- _Goal of the exercise_: Filter the entries for the word "mais". Copy each line in which it occurs.
▶
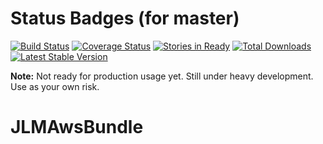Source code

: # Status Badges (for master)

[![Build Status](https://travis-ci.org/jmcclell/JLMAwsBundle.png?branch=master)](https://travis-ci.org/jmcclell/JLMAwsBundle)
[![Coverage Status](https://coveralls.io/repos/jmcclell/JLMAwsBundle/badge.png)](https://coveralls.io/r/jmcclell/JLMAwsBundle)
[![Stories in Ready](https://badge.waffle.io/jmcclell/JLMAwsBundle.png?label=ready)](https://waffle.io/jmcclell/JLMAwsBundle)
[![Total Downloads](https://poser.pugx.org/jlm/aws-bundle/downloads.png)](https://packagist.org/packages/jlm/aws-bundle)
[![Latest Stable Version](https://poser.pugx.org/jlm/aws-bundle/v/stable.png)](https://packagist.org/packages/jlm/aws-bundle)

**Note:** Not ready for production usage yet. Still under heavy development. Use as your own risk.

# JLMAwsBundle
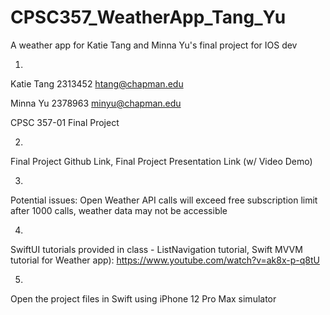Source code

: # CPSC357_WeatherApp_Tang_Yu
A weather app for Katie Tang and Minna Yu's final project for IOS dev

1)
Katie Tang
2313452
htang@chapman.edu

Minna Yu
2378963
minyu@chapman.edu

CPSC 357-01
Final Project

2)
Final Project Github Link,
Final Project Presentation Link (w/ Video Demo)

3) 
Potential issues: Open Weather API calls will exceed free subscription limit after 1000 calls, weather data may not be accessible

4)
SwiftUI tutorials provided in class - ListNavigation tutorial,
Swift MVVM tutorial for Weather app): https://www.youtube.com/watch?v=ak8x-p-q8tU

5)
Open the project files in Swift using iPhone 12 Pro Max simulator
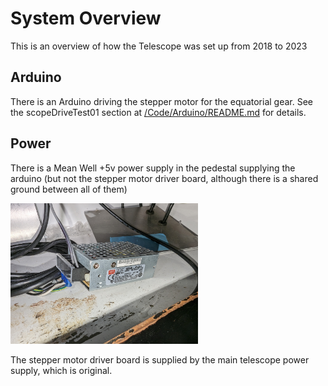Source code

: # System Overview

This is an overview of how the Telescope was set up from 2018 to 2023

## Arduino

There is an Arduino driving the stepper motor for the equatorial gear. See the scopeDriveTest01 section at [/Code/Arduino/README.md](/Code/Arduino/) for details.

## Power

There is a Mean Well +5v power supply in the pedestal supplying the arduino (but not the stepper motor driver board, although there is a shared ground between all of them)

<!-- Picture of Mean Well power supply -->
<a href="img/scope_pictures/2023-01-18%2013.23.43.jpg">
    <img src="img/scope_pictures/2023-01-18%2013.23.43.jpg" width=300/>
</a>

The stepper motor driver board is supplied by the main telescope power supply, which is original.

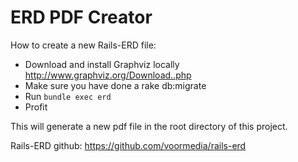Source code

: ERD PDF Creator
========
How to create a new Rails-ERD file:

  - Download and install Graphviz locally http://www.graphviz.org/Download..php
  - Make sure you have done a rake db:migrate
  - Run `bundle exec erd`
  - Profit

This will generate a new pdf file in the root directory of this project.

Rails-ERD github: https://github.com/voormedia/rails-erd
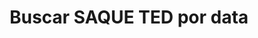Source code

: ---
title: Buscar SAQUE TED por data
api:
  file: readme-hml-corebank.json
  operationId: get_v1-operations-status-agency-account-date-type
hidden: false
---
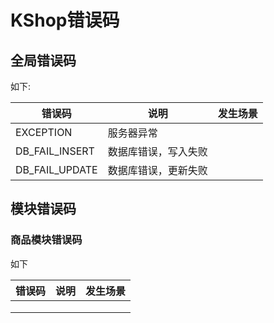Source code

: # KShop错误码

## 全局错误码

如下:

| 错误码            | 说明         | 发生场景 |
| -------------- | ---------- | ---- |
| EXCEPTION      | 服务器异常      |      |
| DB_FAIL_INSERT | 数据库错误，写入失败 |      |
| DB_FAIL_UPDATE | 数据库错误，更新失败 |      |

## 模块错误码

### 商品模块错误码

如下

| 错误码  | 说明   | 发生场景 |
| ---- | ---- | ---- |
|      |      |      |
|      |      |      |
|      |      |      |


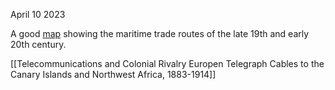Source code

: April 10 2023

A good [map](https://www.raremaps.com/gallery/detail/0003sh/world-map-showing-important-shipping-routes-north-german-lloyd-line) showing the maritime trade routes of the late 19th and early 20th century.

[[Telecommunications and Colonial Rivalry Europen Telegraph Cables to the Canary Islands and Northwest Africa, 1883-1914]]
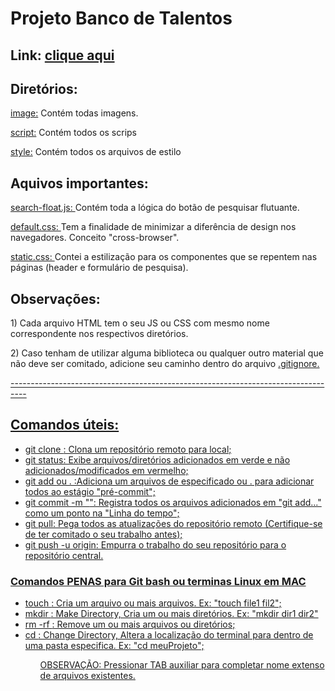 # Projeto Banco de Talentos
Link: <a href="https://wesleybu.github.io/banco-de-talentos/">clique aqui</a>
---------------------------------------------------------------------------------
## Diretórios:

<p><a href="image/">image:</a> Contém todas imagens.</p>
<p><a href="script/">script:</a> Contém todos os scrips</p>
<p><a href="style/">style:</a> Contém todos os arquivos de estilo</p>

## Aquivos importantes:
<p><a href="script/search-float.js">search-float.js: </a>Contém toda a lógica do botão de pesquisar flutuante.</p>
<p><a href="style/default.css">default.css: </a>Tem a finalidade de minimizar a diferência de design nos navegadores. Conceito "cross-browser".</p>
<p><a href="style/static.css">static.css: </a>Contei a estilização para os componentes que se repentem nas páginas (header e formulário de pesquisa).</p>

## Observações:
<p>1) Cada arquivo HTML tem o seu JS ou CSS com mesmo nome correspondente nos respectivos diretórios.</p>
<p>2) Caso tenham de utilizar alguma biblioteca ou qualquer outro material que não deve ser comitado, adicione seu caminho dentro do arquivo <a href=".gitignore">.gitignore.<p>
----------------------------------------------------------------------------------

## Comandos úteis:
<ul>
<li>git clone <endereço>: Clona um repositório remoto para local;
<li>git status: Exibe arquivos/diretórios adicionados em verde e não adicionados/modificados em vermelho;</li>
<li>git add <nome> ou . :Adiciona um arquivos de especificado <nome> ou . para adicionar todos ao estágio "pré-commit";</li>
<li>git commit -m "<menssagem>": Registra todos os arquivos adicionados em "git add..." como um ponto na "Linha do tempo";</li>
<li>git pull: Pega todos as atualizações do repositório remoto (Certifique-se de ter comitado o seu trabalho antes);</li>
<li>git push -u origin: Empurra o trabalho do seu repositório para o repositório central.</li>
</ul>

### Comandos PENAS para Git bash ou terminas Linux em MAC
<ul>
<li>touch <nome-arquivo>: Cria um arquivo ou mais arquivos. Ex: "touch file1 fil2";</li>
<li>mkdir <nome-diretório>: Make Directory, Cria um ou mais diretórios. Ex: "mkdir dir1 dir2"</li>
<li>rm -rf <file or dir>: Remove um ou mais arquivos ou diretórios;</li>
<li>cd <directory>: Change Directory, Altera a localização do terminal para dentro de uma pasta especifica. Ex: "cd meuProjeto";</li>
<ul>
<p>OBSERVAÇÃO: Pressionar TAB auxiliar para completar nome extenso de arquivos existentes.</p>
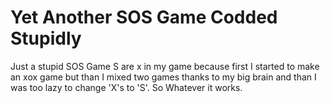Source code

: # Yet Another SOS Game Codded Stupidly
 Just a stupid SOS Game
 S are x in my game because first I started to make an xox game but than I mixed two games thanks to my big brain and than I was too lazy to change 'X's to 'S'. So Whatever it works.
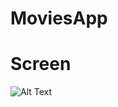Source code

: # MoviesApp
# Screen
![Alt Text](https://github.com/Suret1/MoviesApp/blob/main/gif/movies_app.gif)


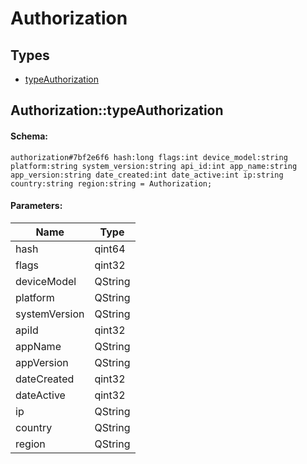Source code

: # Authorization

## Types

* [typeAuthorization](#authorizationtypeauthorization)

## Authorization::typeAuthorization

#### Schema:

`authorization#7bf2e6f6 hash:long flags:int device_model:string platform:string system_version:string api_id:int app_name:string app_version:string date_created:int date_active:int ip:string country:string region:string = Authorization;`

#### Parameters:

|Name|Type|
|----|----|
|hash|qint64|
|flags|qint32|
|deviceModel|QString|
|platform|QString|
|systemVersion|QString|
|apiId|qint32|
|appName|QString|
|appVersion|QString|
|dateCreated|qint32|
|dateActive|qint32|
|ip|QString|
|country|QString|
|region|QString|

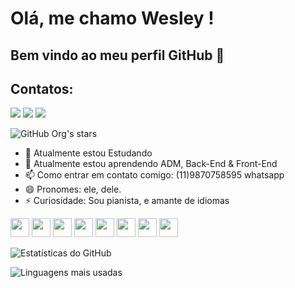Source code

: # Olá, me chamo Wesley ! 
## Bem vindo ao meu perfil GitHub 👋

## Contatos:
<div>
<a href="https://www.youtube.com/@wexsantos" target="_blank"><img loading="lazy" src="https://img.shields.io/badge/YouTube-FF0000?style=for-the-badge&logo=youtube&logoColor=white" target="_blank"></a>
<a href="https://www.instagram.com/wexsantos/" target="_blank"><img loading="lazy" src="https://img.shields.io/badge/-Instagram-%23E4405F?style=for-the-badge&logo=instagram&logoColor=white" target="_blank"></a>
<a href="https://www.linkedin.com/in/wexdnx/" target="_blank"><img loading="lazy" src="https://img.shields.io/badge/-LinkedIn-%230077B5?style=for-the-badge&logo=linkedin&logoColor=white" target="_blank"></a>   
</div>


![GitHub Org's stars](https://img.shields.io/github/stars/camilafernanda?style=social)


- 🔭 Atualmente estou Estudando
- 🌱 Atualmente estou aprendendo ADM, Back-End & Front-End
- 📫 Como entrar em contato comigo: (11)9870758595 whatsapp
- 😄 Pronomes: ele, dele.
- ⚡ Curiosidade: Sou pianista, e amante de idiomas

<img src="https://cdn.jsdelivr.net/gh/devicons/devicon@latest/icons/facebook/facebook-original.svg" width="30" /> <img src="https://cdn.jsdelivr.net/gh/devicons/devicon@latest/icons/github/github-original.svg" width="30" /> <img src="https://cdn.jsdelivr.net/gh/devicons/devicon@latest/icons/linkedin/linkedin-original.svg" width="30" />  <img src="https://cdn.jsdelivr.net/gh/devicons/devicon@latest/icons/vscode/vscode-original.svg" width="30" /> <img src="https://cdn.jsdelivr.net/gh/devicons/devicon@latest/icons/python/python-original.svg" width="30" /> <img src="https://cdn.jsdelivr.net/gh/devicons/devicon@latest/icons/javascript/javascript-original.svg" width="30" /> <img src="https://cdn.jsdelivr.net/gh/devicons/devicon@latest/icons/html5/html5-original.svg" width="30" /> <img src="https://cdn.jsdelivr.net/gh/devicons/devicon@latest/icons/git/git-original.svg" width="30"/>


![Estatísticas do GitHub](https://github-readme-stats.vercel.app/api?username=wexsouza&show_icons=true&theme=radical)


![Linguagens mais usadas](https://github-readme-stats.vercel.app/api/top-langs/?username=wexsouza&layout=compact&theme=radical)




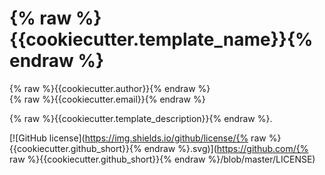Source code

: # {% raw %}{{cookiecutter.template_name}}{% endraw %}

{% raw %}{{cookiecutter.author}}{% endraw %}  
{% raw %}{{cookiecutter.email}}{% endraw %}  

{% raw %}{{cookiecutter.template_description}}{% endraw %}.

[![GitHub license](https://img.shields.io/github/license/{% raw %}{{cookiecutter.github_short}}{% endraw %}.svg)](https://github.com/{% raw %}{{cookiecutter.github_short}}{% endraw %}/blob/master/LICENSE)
◀
- _Problem solution_:
<li>touch <nome-arquivo>: Cria um arquivo ou mais arquivos. Ex: "touch file1 fil2";</li>
<li>mkdir <nome-diretório>: Make Directory, Cria um ou mais diretórios. Ex: "mkdir dir1 dir2"</li>
<li>rm -rf <file or dir>: Remove um ou mais arquivos ou diretórios;</li>
![Linguagens mais usadas](https://github-readme-stats.vercel.app/api/top-langs/?username=wexsouza&layout=compact&theme=radical)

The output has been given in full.